#### TRY IT:
Leave the images behind and copy every record exactly.

#### PROVIDED DATA:

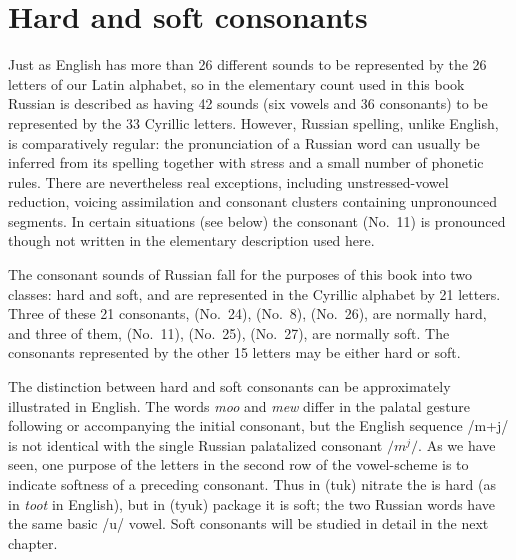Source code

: \section{Hard and soft consonants}

Just as English has more than 26 different sounds to be represented by the 26 letters of our Latin alphabet, so in the elementary count used in this book Russian is described as having 42 sounds (six vowels and 36 consonants) to be represented by the 33 Cyrillic letters. However, Russian spelling, unlike English, is comparatively regular: the pronunciation of a Russian word can usually be inferred from its spelling together with stress and a small number of phonetic rules. There are nevertheless real exceptions, including unstressed-vowel reduction, voicing assimilation and consonant clusters containing unpronounced segments. In certain situations (see below) the consonant  (No.~11) is pronounced though not written in the elementary description used here.

The consonant sounds of Russian fall for the purposes of this book into two classes: hard and soft, and are represented in the Cyrillic alphabet by 21 letters. Three of these 21 consonants,  (No.~24),  (No.~8),  (No.~26), are normally hard, and three of them,  (No.~11),  (No.~25),  (No.~27), are normally soft. The consonants represented by the other 15 letters may be either hard or soft.

The distinction between hard and soft consonants can be approximately illustrated in English. The words \emph{moo} and \emph{mew} differ in the palatal gesture following or accompanying the initial consonant, but the English sequence /m+j/ is not identical with the single Russian palatalized consonant $/m^{j}/$. As we have seen, one purpose of the letters in the second row of the vowel-scheme is to indicate softness of a preceding consonant. Thus in  (tuk) nitrate the  is hard (as in \emph{toot} in English), but in  (tyuk) package it is soft; the two Russian words have the same basic /u/ vowel. Soft consonants will be studied in detail in the next chapter.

#### THE ANSWER:
Source code

: \section{Hard and soft consonants}

Just as English has more than 26 different sounds to be represented by the 26 letters of our Latin alphabet, so in the elementary count used in this book Russian is described as having 42 sounds (six vowels and 36 consonants) to be represented by the 33 Cyrillic letters. However, Russian spelling, unlike English, is comparatively regular: the pronunciation of a Russian word can usually be inferred from its spelling together with stress and a small number of phonetic rules. There are nevertheless real exceptions, including unstressed-vowel reduction, voicing assimilation and consonant clusters containing unpronounced segments. In certain situations (see below) the consonant  (No.~11) is pronounced though not written in the elementary description used here.

The consonant sounds of Russian fall for the purposes of this book into two classes: hard and soft, and are represented in the Cyrillic alphabet by 21 letters. Three of these 21 consonants,  (No.~24),  (No.~8),  (No.~26), are normally hard, and three of them,  (No.~11),  (No.~25),  (No.~27), are normally soft. The consonants represented by the other 15 letters may be either hard or soft.

The distinction between hard and soft consonants can be approximately illustrated in English. The words \emph{moo} and \emph{mew} differ in the palatal gesture following or accompanying the initial consonant, but the English sequence /m+j/ is not identical with the single Russian palatalized consonant $/m^{j}/$. As we have seen, one purpose of the letters in the second row of the vowel-scheme is to indicate softness of a preceding consonant. Thus in  (tuk) nitrate the  is hard (as in \emph{toot} in English), but in  (tyuk) package it is soft; the two Russian words have the same basic /u/ vowel. Soft consonants will be studied in detail in the next chapter.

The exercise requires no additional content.